— To do —
May I have the line containing "식별 관계를 사용**" and every line after it through the end of the data, repeated exactly and with no other lines?

— Source data —
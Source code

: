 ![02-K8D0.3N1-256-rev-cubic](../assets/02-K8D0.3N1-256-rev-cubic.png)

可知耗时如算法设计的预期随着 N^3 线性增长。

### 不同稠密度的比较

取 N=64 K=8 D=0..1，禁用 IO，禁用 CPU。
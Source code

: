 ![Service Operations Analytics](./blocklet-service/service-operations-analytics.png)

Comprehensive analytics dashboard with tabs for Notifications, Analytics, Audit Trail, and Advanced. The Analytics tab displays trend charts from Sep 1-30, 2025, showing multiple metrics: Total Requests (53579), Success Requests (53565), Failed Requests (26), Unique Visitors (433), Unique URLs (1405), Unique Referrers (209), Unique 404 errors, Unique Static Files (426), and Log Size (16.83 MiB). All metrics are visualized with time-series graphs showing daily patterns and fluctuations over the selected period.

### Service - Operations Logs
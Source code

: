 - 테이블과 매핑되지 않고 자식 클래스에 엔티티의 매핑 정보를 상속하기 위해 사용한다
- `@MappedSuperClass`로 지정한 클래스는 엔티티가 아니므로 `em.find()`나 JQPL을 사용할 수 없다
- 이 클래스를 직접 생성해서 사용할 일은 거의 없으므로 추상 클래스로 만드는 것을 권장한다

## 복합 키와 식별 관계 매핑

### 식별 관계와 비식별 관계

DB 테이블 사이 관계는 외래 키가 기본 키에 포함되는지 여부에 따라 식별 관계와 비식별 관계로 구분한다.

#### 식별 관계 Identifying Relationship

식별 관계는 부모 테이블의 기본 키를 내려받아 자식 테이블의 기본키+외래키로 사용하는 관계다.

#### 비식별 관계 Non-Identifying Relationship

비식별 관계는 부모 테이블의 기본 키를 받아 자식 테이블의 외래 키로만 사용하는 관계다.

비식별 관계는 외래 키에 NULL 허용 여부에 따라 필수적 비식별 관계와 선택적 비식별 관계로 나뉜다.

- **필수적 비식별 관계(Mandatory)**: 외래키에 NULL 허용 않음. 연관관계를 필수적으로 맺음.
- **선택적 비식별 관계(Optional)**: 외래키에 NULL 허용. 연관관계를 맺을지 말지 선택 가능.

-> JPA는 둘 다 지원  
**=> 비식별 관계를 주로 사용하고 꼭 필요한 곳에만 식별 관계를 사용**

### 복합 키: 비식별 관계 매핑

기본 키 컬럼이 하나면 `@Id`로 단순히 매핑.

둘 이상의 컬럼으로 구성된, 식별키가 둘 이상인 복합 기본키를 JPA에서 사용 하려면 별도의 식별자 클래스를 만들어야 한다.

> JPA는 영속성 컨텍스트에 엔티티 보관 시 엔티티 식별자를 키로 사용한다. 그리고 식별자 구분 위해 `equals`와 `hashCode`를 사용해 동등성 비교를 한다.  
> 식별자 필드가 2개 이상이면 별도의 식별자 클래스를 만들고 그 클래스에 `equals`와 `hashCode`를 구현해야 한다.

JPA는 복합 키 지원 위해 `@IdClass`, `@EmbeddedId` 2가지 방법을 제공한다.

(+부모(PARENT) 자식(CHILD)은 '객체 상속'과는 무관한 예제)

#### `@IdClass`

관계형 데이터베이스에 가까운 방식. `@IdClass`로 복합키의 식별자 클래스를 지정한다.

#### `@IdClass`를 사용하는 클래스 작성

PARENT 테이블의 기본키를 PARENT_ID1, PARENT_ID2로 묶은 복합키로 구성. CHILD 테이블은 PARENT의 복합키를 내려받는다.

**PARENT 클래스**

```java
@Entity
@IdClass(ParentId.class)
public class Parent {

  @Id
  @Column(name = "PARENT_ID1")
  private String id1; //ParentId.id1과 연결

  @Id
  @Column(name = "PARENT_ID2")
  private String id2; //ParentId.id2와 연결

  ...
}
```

— Task solution —
**=> 비식별 관계를 주로 사용하고 꼭 필요한 곳에만 식별 관계를 사용**

### 복합 키: 비식별 관계 매핑

기본 키 컬럼이 하나면 `@Id`로 단순히 매핑.

둘 이상의 컬럼으로 구성된, 식별키가 둘 이상인 복합 기본키를 JPA에서 사용 하려면 별도의 식별자 클래스를 만들어야 한다.

> JPA는 영속성 컨텍스트에 엔티티 보관 시 엔티티 식별자를 키로 사용한다. 그리고 식별자 구분 위해 `equals`와 `hashCode`를 사용해 동등성 비교를 한다.  
> 식별자 필드가 2개 이상이면 별도의 식별자 클래스를 만들고 그 클래스에 `equals`와 `hashCode`를 구현해야 한다.

JPA는 복합 키 지원 위해 `@IdClass`, `@EmbeddedId` 2가지 방법을 제공한다.

(+부모(PARENT) 자식(CHILD)은 '객체 상속'과는 무관한 예제)

#### `@IdClass`

관계형 데이터베이스에 가까운 방식. `@IdClass`로 복합키의 식별자 클래스를 지정한다.

#### `@IdClass`를 사용하는 클래스 작성

PARENT 테이블의 기본키를 PARENT_ID1, PARENT_ID2로 묶은 복합키로 구성. CHILD 테이블은 PARENT의 복합키를 내려받는다.

**PARENT 클래스**

```java
@Entity
@IdClass(ParentId.class)
public class Parent {

  @Id
  @Column(name = "PARENT_ID1")
  private String id1; //ParentId.id1과 연결

  @Id
  @Column(name = "PARENT_ID2")
  private String id2; //ParentId.id2와 연결

  ...
}
```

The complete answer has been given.